RESEARCH OVERVIEW
Nearly half of all people will experience a mental illness at some point in their lives (NIMH). Newer, improved, and more accessible therapies depend on greater insights into the neurobiological bases of learning, memory, and emotion.
Through its ability to transform experiences into distinct, reactivatable patterns of neural activity, the hippocampus (HPC) supports episodic memory, spatial navigation, and emotional regulation (Goode & Tanaka et al. 2020). HPC dysfunction is implicated in a range of psychiatric and neurological disorders (Maren et al. 2013)—making it a critical target for understanding what goes wrong in mental illness.

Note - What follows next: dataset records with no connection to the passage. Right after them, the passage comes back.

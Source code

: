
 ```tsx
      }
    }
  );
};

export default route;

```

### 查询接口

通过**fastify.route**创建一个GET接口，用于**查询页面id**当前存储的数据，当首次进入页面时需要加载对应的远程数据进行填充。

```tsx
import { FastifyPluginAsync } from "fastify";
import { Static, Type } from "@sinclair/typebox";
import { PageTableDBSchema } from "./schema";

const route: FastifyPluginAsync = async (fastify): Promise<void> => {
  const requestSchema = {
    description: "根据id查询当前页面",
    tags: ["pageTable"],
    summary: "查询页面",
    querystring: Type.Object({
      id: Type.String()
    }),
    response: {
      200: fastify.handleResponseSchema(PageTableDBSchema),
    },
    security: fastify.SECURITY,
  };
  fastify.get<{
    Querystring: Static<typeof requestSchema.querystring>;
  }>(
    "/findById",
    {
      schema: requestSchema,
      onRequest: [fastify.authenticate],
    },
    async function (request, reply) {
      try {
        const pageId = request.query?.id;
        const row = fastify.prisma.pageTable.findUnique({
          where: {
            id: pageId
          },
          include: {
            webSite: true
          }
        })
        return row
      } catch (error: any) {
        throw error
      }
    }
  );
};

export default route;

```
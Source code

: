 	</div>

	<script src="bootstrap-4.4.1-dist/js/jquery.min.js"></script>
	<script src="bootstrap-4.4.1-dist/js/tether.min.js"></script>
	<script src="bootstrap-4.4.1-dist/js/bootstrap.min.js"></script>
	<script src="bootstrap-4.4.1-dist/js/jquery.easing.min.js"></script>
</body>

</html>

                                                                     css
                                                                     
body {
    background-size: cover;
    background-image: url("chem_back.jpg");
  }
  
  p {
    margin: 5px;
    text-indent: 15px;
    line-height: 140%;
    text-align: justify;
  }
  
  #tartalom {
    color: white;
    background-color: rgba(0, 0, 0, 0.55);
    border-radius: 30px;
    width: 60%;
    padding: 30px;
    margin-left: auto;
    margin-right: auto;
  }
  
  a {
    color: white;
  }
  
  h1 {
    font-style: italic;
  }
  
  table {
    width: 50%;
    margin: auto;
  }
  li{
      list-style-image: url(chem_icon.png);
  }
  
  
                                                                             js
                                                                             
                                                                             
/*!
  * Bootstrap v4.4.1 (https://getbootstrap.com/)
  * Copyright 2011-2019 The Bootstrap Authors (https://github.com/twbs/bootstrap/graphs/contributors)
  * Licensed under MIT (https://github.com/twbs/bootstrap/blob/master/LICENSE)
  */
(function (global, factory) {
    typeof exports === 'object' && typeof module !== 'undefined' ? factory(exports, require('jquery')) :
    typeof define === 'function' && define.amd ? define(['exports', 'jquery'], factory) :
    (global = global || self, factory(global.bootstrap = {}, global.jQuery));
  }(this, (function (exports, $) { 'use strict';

How are HPC signals routed to subcortical structures for calibration of adaptive and motivated behaviors? The lateral septum (LS) is uniquely positioned to answer this: it receives convergent input from across the entire HPC (Rizzi-Wise & Wang 2021) and, in turn, broadcasts neuropeptidergic and inhibitory signals to the hypothalamus and broader subcortex. This makes HPC-LS-subcortical interactions a compelling—and underexplored—substrate for motivated behavior (Besnard & Leroy 2022).
Accordingly, my research program focuses on decoding the genetic, neuroanatomical, and functional organization of these circuits using modern molecular and circuit-level tools in preclinical models (Goode et al. 2026). The goal: to uncover how HPC-LS interactions shape memory and motivation, how they go awry in disease, and how we might rescue their functions!